Poetry causes all of our cylinders (brain cells, memories, molecules of emotion) to fire at once, to light up the whole brain and allow us to see—in a “Eureka!” moment—old information in new ways. Poetry is Olympic-level athletic training for the mind and heart.
Some decades ago I read a groundbreaking essay that got me thinking harder about poetry. “The Neural Lyre: Poetic Meter, the Brain, and Time” [published in Poetry in 1983 by Frederick Turner (a poet and humanist) and Ernest Pöppel (a neuroscientist who studied circadian rhythms)] asserts that metered poetry is a cultural universal. and that it increases the cooperation between the left and right hemispheres of the brain. They suggest that to develop the full powers of the minds of the young, early exposure “to the best metered verse is essential, resulting in pattern-recognition, the ability to generalize from specifics, positive emotions such as love and peace, and the sophisticated sense of time and timing needed for success in worldly endeavors.” They even suggest that the loss of traditional poetry facilitates the rise of political and economic tyranny, stating, “The masses, starved of the beautiful and complex rhythms of poetry, were only too susceptible to the brutal and simplistic rhythms of the totalitarian slogan or the advertising jingle. An education in verse will tend to produce citizens capable of using their full brains coherently, able to unite rational thought and calculation with values and commitment.”

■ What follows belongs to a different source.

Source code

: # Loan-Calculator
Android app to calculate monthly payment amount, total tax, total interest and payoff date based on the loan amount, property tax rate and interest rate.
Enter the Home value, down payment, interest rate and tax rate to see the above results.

In other words, one gift of poetry – of individual poems and of a cultural body of poetry – is the way it helps us to sniff out lies while keeping our hearts open and our moral compasses true.
Leslie Schultz
Dear Julia,
Thank you for this wonderful and personal response. Your perspective, and love of Russian literature have enriched my life for more than a dozen years. I am so grateful!
I hope in my next life to be able to read Pushkin in the original Russian!
Leslie
Leslie, thank you for a wonderful essay! I always read Pushkin’s introduction to “Ruslan and Lyudmila” long poem in Russian to all my prospective students of Russian. It is amazing how they get excited by rhythm, rhyme, and beauty of speech without understanding a word.

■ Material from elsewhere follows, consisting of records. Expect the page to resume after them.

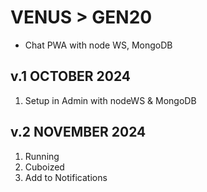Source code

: # VENUS > GEN20
- Chat PWA with node WS, MongoDB 

## v.1 OCTOBER 2024
1. Setup in Admin with nodeWS & MongoDB 

## v.2 NOVEMBER 2024
1. Running
2. Cuboized 
3. Add to Notifications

Russians know chunks of poems, rhymed proverbs, songs, and fairy tales by heart. It is probably easier with a syllabic language.
As a college student, I used to participate in folkloric expeditions to far away areas of Russia and Belorus to record local folk speech and folk tales. I was enchanted by the poetic repetitive rhymes of cumulative fairy tales which get renewed and revised with each speaker. Despite the totalitarian power, the oral traditions have always been alive through songs, jokes, poems, and various folk tales. Actually, poems and humor helped to survive during the most difficult times, and those totalitarian slogans you mention have been remade into funny and nonsensical rhymes and retold in jokes and poems.